(Recorded data)
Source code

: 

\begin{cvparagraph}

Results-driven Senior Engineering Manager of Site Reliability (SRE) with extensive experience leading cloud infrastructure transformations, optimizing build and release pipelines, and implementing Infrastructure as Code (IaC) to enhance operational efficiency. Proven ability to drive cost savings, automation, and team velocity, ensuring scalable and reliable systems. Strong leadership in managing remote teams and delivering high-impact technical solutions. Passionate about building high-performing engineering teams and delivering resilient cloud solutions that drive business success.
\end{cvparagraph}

* * *

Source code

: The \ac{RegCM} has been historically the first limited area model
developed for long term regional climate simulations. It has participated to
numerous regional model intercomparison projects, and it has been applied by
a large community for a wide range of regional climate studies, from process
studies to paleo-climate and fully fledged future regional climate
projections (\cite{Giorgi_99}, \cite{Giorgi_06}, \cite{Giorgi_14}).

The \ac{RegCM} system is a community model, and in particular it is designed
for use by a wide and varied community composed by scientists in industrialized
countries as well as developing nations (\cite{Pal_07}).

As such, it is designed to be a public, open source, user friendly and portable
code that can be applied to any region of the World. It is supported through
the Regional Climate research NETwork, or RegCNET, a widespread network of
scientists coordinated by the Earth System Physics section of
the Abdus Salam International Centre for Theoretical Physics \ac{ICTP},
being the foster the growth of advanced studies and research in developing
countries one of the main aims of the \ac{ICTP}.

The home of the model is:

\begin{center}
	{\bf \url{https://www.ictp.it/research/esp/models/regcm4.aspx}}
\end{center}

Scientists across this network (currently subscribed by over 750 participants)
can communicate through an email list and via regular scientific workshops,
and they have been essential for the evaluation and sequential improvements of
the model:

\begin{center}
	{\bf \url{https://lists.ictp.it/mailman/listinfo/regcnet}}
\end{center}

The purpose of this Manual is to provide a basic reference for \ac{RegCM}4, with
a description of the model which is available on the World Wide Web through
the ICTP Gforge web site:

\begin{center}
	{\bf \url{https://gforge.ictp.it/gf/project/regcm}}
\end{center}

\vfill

...

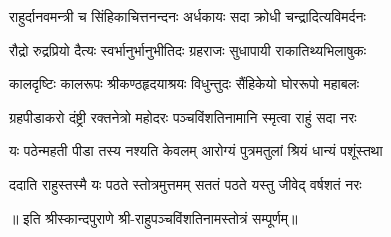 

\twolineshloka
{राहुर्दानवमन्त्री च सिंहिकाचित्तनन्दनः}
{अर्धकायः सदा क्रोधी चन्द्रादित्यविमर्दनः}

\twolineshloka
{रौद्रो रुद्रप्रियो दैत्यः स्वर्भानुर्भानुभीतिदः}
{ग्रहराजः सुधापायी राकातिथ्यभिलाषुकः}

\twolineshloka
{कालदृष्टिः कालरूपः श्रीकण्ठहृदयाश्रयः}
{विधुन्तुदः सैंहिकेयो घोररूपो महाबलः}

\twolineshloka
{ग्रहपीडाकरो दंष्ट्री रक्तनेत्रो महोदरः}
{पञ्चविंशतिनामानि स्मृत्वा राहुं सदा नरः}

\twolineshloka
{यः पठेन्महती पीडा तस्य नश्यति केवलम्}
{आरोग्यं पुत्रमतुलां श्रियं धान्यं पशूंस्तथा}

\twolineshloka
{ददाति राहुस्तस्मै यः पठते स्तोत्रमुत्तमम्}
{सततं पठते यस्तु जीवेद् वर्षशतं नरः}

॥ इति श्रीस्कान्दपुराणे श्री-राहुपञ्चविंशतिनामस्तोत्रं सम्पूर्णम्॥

* [What to work on]: Output the number of lines above holding the word "World", and nothing besides it.

* [Problem solution]: 2